2016-10-10 – Trump’s appeal is in being a bad boy and he knows it. That’s why he talks about puncturing “political correctness.” That’s why he talks trash when other politicians talk policy. That’s how he won the Republican nomination. Because that’s the party that values disdain over the harder work of getting anything done for the nation.
Trump’s self-knowledge about this was in full view in last night’s debate with Hillary Clinton when he said: “I’ll tell you what. I didn’t think I’d say this, but I’m going to say it, and I hate to say it.”
He could have said this about most of his outrageous statements—and last night was not the first time he used a formulation like this. Sometimes he uses it as a tease—praising himself for not saying the outrageous thing. But last night he said it.
And the outrageous thing he said was that he’d try to lock Hillary up if he wins the election.
Pretty outrageous, but just one in a string of outrageous things he’s said over the course of the campaign. Shock value has worked for him. A sizeable fraction of the electorate wants someone to shake things up. They wanted him first to destroy the Republican Party. Done. And now they want him to destroy the governing structures of the nation.

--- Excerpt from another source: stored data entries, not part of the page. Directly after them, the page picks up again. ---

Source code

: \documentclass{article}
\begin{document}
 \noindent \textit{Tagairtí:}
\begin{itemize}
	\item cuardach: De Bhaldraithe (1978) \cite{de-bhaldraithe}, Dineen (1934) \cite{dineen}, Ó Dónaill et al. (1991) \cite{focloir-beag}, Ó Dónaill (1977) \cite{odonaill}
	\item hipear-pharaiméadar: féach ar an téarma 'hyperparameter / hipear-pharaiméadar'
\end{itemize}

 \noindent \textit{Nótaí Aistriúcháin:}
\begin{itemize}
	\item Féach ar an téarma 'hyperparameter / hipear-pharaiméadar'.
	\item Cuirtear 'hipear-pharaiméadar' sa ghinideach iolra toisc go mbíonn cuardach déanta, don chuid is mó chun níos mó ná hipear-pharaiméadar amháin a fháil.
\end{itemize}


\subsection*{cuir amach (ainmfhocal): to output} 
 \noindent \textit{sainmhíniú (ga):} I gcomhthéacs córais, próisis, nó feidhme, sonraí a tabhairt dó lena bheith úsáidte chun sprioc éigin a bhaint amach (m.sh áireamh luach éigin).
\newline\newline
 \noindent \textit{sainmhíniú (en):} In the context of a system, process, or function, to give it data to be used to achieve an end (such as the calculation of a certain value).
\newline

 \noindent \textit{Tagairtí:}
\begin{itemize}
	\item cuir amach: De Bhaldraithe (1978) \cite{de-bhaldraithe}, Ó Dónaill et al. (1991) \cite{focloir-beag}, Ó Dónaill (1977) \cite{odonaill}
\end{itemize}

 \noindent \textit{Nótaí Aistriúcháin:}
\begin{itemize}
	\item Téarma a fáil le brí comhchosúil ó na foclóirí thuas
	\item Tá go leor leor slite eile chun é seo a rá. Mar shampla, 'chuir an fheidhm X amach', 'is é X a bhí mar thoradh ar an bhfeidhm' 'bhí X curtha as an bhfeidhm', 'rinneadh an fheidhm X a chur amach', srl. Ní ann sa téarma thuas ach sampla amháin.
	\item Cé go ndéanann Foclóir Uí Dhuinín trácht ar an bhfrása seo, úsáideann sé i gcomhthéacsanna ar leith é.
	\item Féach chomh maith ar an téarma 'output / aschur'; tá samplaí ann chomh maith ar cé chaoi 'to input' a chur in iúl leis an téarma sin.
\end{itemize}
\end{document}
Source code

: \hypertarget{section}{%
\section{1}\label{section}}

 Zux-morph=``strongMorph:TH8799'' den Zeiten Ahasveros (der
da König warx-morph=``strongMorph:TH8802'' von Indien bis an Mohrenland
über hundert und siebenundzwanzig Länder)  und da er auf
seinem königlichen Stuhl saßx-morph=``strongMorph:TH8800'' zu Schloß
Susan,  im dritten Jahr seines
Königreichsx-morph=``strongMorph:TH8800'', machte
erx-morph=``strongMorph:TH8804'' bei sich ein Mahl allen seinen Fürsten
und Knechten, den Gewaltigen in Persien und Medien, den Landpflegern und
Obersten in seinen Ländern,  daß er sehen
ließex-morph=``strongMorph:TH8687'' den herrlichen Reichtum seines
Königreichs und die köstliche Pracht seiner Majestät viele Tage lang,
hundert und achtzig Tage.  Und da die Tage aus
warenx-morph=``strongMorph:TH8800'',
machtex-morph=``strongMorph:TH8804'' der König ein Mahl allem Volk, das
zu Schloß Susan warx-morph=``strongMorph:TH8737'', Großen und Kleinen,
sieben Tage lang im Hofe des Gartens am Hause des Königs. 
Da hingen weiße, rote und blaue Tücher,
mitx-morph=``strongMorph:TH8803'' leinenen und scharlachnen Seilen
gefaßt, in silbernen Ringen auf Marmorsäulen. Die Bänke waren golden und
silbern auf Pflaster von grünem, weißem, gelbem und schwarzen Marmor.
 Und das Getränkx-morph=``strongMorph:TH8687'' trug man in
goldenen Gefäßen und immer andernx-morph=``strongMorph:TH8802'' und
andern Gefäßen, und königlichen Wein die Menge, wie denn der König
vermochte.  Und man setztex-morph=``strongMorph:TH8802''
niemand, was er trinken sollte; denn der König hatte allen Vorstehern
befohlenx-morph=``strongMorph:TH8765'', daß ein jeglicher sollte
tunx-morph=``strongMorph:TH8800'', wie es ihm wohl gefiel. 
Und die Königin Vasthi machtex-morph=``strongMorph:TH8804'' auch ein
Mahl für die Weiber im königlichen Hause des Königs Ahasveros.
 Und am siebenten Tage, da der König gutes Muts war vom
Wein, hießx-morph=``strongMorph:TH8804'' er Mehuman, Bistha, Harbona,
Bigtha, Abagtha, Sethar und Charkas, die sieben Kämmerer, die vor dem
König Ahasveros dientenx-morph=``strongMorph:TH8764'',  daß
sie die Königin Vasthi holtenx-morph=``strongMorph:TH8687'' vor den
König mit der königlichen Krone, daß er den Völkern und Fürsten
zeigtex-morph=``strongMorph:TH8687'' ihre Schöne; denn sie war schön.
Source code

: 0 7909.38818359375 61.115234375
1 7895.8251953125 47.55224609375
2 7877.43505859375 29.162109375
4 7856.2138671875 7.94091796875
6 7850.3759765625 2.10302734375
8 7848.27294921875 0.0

A sizeable fraction, but never a majority.
This fraction is subdivided into “deplorables” and a poorly defined other group (Hillary’s other “half”) that is simply frustrated with the way things are—the people that Democrats like to say vote against their interests.
The sad part is that, while the deplorables might be happy with a Trump presidency, the frustrated group is just going to get more and more frustrated.
If Hillary can find a way to reach out to the frustrated group in victory (and she has talked in those terms often—though she is ignored on that point because it doesn’t fit the narrative), Trump will have done more good inadvertently by being the bad boy than he could possibly do as President.